■ Activity: Only the count is needed. Count the lines below with the word "cdot" in them.

■ Records for the task:
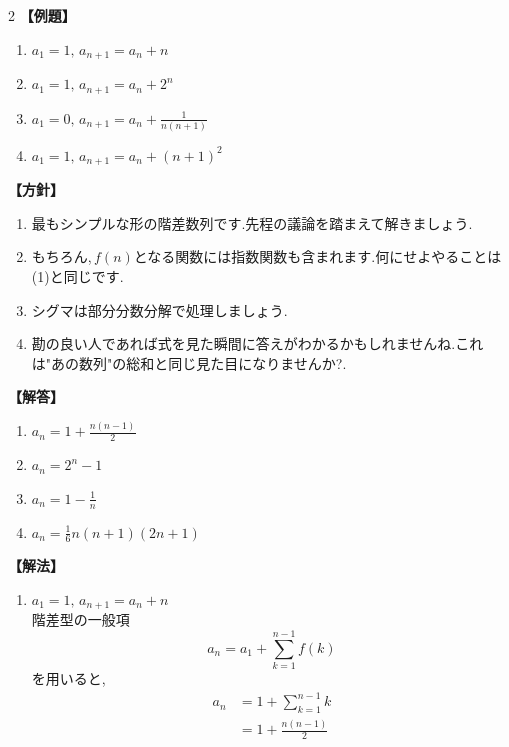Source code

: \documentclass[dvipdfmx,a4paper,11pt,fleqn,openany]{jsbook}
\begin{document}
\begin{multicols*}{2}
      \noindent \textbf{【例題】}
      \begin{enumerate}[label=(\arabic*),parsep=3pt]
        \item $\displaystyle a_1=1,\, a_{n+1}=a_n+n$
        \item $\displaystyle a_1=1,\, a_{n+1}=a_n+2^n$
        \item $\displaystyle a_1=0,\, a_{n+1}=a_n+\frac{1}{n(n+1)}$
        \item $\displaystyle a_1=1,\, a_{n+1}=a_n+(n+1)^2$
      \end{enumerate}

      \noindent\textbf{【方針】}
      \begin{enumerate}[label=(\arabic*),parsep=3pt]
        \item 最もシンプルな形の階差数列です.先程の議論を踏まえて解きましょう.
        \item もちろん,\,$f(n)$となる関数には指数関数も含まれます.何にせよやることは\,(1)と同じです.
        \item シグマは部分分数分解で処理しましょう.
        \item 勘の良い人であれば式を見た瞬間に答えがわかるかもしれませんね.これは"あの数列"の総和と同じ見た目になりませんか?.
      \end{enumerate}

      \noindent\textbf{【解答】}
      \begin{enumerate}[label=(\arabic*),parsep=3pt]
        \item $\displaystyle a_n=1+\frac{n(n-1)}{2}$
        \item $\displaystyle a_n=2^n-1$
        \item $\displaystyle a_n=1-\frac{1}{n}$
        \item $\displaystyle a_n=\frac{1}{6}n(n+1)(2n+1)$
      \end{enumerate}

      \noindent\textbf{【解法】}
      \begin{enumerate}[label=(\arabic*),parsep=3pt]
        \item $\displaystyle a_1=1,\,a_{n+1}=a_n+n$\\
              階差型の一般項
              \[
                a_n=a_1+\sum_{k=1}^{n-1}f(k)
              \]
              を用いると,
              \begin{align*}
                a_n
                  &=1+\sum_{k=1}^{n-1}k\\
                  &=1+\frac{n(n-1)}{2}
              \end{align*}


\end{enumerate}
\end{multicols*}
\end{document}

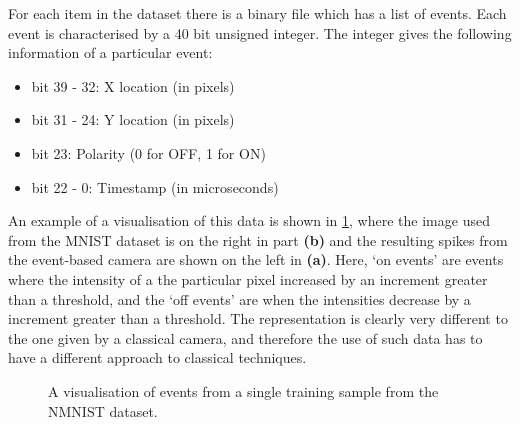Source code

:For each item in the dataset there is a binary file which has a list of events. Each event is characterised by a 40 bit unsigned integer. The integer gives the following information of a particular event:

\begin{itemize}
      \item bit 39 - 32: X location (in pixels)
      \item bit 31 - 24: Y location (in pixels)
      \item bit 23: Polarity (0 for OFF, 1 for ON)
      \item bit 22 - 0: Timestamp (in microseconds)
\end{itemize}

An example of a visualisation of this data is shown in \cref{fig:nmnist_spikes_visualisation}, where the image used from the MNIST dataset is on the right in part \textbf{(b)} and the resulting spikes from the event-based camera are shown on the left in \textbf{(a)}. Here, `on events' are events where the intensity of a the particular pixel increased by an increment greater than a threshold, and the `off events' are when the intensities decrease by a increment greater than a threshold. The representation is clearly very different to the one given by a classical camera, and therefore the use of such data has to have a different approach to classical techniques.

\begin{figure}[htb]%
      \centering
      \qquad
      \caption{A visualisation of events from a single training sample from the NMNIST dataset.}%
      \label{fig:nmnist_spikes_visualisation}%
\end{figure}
==
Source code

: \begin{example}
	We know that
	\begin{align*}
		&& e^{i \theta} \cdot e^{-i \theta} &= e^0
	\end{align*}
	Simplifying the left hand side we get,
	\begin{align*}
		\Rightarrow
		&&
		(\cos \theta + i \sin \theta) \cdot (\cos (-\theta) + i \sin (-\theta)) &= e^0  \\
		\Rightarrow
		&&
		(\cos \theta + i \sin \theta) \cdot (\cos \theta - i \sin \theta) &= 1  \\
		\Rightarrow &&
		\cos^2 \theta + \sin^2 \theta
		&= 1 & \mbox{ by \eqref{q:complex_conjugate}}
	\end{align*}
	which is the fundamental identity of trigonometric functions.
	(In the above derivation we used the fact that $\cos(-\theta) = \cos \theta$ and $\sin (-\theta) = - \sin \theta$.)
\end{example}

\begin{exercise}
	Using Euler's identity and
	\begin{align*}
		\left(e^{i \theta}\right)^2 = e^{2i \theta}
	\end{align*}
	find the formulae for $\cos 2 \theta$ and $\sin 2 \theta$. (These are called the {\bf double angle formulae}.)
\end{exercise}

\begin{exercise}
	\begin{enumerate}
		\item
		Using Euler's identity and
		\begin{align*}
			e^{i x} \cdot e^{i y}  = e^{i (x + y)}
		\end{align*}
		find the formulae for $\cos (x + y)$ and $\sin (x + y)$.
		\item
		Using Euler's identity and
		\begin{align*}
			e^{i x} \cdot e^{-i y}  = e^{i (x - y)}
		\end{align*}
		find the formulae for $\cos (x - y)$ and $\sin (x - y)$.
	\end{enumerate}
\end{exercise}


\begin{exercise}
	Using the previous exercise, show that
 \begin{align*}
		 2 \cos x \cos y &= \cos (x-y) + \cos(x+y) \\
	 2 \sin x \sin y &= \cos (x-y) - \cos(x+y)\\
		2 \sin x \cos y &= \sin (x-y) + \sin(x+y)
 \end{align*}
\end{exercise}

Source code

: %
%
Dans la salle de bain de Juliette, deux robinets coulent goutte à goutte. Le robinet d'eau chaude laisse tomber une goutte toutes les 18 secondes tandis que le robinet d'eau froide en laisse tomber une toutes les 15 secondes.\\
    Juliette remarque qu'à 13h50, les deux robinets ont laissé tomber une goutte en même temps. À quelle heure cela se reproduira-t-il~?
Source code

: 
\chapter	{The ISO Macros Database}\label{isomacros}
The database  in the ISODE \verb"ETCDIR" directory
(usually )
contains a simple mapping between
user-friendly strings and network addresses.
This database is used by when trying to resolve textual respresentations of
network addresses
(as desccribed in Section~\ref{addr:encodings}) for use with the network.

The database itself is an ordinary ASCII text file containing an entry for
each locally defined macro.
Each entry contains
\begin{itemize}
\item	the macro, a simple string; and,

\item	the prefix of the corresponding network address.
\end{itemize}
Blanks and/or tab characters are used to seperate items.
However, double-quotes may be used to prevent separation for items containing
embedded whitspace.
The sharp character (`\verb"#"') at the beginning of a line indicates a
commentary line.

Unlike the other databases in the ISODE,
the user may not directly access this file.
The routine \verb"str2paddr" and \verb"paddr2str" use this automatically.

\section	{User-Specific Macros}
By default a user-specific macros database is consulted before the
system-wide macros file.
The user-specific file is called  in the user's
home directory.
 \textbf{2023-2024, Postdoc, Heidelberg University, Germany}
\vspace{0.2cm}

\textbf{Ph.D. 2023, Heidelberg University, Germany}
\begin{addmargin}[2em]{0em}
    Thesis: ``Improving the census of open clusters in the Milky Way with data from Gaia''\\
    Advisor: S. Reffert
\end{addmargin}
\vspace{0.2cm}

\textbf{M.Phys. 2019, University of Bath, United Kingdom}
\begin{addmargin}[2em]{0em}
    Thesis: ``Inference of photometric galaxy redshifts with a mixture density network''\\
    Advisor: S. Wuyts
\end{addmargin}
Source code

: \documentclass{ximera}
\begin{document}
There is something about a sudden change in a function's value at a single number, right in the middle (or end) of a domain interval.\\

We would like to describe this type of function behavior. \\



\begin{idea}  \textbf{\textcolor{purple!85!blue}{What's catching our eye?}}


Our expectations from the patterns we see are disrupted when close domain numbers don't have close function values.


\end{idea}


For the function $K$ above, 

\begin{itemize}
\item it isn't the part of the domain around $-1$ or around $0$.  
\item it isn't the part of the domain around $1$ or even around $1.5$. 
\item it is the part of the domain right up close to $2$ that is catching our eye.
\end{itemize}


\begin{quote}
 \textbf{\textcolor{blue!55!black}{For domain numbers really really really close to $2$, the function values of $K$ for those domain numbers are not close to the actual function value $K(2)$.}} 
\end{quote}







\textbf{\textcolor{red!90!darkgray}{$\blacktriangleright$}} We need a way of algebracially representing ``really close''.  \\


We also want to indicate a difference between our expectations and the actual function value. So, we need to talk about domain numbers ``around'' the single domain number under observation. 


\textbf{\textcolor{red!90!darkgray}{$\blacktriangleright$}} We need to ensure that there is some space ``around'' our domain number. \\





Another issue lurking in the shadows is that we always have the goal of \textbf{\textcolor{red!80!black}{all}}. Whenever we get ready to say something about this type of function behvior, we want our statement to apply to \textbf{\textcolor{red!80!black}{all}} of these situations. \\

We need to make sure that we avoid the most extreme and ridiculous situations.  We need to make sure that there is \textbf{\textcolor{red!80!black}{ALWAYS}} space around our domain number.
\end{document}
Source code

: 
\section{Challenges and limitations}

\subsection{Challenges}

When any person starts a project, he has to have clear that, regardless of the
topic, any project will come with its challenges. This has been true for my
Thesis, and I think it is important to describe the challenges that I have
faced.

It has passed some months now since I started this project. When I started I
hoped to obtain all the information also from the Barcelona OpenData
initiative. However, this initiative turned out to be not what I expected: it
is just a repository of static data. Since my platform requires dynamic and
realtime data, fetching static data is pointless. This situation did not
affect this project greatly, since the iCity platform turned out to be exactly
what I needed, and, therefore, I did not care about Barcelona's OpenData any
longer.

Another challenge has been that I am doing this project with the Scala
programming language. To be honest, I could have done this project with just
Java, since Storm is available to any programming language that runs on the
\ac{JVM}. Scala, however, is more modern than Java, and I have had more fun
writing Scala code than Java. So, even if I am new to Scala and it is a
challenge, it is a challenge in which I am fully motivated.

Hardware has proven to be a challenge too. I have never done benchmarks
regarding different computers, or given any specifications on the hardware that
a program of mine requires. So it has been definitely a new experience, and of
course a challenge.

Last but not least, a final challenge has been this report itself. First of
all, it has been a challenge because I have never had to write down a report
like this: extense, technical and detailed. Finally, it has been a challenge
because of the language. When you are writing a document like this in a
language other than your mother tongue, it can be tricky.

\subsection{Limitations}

■ Solution to the exercise: 5